Collection entries:

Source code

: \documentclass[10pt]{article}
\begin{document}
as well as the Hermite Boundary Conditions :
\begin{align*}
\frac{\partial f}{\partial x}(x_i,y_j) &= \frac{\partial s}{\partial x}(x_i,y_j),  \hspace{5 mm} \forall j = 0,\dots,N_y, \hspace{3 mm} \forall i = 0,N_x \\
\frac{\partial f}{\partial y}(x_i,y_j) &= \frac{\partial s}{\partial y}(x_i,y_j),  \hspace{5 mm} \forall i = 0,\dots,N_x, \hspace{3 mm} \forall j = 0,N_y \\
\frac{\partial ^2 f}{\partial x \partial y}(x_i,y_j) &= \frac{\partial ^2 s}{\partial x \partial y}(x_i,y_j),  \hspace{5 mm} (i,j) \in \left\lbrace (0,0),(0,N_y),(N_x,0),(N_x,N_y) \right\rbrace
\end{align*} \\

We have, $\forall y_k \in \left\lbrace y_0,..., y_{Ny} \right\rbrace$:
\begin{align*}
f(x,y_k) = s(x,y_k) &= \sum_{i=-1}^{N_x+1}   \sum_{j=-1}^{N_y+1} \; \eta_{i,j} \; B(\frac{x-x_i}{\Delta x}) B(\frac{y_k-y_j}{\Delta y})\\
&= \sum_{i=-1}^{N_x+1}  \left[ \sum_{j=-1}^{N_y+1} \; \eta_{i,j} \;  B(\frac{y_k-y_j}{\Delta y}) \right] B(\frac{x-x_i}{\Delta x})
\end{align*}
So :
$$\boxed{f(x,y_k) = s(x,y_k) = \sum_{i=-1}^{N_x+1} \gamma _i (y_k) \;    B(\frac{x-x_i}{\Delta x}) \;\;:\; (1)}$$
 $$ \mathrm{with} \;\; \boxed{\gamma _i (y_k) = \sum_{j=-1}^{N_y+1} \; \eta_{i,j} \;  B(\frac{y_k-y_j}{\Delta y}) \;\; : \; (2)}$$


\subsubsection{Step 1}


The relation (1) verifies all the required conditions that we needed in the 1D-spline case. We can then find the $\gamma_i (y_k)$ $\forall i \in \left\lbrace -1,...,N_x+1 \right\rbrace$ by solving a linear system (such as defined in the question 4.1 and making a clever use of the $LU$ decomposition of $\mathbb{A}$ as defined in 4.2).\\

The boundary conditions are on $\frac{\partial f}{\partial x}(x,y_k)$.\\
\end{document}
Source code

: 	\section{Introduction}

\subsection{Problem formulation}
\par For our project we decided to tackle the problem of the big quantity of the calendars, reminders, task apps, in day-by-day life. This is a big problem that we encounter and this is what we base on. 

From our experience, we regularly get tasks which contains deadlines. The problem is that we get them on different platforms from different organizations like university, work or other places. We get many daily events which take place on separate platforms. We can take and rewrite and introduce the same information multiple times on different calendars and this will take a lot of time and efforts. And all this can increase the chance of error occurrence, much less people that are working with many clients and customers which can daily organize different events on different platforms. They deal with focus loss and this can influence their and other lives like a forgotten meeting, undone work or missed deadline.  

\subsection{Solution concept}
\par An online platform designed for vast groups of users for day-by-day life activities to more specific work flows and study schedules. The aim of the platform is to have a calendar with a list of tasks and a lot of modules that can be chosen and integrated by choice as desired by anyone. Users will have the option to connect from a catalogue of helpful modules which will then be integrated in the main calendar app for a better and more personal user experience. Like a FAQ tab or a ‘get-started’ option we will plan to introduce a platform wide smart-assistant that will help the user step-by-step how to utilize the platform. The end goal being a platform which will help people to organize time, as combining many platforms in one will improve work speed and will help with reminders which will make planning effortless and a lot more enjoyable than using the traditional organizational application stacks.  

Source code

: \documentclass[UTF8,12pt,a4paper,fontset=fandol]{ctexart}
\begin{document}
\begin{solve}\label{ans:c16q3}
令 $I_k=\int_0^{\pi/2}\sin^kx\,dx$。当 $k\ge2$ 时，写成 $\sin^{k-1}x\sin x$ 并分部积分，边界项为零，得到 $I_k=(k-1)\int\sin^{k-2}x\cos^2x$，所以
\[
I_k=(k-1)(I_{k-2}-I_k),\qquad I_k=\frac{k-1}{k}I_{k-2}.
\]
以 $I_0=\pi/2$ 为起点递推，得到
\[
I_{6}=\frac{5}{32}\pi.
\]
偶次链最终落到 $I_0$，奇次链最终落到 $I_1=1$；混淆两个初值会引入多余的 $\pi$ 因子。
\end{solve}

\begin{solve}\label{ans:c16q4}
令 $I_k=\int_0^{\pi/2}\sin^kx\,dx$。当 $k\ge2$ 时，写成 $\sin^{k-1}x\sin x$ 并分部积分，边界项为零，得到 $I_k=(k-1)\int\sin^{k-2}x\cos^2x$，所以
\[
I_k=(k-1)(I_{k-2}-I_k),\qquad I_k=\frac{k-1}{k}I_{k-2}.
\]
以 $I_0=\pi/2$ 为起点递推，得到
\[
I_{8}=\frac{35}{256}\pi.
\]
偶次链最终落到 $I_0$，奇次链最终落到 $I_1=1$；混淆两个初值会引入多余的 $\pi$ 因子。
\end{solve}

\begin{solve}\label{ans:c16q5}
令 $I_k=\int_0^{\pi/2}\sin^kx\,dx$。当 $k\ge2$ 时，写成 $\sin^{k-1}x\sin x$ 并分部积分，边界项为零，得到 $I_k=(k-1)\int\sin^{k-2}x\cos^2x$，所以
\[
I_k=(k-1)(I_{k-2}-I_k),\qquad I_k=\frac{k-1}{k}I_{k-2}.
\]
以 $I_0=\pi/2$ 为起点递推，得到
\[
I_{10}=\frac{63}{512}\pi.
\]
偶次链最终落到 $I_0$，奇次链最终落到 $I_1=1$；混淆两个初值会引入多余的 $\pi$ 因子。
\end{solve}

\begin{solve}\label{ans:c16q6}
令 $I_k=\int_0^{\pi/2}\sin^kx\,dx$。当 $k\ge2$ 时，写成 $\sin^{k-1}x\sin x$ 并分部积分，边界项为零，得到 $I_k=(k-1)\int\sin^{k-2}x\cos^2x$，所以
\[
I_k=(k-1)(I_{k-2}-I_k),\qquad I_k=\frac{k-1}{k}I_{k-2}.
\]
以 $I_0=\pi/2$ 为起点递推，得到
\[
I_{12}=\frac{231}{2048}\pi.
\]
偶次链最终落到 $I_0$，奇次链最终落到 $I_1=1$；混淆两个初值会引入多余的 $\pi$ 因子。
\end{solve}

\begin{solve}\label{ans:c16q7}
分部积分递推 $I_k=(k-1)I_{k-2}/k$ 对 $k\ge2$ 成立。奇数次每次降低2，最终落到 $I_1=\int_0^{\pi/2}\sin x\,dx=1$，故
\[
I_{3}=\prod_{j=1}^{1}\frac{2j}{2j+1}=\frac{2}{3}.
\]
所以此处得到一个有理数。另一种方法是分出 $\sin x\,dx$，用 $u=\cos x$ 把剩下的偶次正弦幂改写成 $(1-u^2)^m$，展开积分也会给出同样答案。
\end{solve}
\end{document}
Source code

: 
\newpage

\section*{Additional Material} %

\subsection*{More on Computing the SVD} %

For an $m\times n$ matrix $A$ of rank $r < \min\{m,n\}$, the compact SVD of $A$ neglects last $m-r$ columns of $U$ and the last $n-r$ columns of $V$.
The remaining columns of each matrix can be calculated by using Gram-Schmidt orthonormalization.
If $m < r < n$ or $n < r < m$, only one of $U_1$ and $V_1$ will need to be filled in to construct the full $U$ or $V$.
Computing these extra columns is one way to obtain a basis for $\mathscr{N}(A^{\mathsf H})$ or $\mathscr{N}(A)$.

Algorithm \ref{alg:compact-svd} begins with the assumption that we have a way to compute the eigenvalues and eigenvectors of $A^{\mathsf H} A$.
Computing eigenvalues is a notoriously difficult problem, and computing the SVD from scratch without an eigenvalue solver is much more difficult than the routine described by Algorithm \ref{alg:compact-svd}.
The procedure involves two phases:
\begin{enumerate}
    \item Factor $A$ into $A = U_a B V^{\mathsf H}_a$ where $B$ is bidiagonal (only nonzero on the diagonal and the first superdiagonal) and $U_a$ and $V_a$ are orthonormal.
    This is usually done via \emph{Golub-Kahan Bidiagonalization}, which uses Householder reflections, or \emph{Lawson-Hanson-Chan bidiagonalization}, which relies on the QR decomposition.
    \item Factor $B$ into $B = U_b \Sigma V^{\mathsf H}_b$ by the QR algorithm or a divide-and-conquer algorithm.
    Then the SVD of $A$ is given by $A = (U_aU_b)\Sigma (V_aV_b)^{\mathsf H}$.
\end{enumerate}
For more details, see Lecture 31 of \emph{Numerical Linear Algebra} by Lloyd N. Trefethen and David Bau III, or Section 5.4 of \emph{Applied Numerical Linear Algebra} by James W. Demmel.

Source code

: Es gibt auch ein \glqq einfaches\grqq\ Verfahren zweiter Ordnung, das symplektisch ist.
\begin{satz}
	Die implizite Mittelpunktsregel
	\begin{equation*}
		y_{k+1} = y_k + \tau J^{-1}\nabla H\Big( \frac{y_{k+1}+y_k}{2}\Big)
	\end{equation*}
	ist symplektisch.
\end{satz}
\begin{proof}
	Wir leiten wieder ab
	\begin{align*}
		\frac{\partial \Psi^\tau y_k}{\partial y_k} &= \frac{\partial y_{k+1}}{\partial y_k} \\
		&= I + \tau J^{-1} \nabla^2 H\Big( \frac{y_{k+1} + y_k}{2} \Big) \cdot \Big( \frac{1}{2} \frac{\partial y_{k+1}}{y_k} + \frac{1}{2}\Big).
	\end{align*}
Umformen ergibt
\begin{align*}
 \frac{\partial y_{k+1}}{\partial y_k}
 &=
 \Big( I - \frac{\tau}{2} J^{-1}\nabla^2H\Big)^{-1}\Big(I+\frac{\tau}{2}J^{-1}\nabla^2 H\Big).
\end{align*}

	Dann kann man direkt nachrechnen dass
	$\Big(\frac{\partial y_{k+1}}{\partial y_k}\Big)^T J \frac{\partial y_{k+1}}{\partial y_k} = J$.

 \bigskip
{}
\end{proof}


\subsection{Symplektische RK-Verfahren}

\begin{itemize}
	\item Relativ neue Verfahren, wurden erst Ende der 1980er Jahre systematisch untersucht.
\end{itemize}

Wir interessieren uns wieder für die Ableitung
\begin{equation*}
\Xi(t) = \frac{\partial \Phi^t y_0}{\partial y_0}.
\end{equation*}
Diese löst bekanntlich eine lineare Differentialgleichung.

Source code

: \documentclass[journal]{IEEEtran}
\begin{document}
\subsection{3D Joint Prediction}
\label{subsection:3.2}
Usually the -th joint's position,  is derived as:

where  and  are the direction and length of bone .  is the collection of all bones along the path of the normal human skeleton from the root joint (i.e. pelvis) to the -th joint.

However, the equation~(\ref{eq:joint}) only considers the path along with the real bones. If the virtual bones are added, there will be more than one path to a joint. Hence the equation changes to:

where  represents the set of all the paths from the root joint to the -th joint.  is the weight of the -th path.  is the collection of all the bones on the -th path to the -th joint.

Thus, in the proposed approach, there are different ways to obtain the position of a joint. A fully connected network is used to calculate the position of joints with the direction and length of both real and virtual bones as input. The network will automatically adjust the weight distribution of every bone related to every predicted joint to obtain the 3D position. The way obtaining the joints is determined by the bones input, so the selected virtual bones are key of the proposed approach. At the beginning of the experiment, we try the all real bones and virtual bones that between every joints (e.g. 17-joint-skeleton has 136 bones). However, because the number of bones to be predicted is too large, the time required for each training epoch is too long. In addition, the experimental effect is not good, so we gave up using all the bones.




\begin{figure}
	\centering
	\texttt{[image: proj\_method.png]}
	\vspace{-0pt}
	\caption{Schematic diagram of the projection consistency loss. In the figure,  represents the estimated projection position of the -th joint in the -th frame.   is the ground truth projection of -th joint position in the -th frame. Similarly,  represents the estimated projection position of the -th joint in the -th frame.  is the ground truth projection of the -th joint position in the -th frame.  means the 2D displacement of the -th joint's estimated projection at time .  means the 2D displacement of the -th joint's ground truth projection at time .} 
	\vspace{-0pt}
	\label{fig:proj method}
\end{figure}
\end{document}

== REQUIRED ACTION ==
Lines to set down from above: the line with "The boundary conditions", the line with "we base on.", and every line between, each exactly as written.

== WRITTEN ANSWER ==
The boundary conditions are on $\frac{\partial f}{\partial x}(x,y_k)$.\\
\end{document}
Source code

: 	\section{Introduction}

\subsection{Problem formulation}
\par For our project we decided to tackle the problem of the big quantity of the calendars, reminders, task apps, in day-by-day life. This is a big problem that we encounter and this is what we base on. 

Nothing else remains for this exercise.